According to new recommendations from the United States Preventive Services Task Force (USPSTF), overweight patients with risk factors for heart disease should be sent by their doctors for "intensive behavioral counseling" about diet or exercise. That includes overweight people with high blood pressure, high cholesterol, ‘metabolic syndrome’ or prediabetes.
A review of data commissioned for the government-backed USPSTF found that intensive behavioral counseling can help lower these patients’ risk for heart problems.
The recommendations are targeted to health care providers more than to patients.
The Task Force review found, intensive behavioral counseling - involving multiple sessions with experts in nutrition and exercise over an extended period, for several months to a year - can help people lose weight and bring down their blood pressure and cholesterol.
The researchers reviewed 74 studies of various lifestyle interventions and found that with intensive counseling, many health markers were improved one and two years later, and the risk of diabetes decreased.

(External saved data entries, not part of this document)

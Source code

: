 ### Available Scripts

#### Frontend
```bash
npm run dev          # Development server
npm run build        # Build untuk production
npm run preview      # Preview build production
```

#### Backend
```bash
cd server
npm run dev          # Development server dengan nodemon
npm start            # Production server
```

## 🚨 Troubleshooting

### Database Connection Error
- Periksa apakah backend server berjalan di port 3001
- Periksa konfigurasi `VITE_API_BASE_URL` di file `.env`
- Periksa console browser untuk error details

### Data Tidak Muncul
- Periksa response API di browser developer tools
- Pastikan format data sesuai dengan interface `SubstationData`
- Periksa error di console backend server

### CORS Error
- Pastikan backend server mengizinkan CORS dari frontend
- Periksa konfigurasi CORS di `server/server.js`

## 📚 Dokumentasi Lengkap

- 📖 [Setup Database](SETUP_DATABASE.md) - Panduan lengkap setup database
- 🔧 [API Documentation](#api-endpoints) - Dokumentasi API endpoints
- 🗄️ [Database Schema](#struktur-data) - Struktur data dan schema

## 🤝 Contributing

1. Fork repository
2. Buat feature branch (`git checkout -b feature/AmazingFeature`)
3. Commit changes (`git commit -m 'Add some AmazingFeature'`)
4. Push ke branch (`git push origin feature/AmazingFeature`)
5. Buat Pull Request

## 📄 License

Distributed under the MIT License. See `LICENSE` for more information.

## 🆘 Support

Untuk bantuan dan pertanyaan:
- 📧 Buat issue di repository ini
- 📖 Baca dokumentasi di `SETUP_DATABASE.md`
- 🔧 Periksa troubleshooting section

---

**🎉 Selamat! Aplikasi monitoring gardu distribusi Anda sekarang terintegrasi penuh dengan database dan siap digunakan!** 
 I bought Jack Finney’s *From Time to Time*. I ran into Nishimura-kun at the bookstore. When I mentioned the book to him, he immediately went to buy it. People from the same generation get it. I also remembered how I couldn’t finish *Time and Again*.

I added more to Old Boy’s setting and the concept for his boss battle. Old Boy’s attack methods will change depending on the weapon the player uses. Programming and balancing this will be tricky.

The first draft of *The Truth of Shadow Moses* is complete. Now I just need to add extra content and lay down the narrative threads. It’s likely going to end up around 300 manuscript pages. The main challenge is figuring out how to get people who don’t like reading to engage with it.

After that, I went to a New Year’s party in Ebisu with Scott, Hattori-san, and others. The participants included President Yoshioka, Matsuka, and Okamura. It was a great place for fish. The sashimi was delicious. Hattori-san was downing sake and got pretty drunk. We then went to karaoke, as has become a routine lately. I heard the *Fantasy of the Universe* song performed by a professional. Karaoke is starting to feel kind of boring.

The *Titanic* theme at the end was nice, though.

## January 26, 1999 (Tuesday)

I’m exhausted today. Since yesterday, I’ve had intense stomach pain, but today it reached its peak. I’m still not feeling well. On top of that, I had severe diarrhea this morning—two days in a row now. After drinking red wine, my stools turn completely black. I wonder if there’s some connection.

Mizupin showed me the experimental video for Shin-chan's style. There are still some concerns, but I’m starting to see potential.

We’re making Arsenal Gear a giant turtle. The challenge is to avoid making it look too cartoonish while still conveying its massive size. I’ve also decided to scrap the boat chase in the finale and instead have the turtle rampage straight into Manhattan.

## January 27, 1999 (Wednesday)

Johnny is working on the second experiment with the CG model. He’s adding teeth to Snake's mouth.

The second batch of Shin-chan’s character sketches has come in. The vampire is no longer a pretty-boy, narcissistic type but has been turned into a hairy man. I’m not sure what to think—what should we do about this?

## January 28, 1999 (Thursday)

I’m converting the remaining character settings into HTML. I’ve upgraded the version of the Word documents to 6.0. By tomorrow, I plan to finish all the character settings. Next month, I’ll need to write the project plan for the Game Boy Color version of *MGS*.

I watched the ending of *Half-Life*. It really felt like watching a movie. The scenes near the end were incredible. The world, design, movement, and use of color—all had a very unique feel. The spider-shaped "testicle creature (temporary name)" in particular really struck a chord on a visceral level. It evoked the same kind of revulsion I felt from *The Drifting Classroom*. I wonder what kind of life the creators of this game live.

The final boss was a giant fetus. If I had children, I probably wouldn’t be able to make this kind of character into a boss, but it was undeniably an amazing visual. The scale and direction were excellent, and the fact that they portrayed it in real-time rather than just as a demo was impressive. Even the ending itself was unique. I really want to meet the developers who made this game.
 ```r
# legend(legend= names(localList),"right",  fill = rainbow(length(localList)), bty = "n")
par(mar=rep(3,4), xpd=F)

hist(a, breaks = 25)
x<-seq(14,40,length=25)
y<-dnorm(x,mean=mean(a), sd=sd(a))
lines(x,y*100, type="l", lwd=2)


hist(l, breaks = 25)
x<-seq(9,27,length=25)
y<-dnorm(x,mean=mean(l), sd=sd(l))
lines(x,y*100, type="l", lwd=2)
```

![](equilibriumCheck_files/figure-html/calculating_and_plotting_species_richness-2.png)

There is a great deal of data on people with heart attack and stroke risk factors and most of those studies focused on a combination of diet and exercise counseling, programs that have the most evidence behind them at this point.
The best counseling interventions are not only frequent but conducted by trained dietitians, nutritionists, health educators and physiologists, the report stated.
One-on-one counseling gives experts time to assess the barriers to healthy diet and exercise for each person and help them overcome them.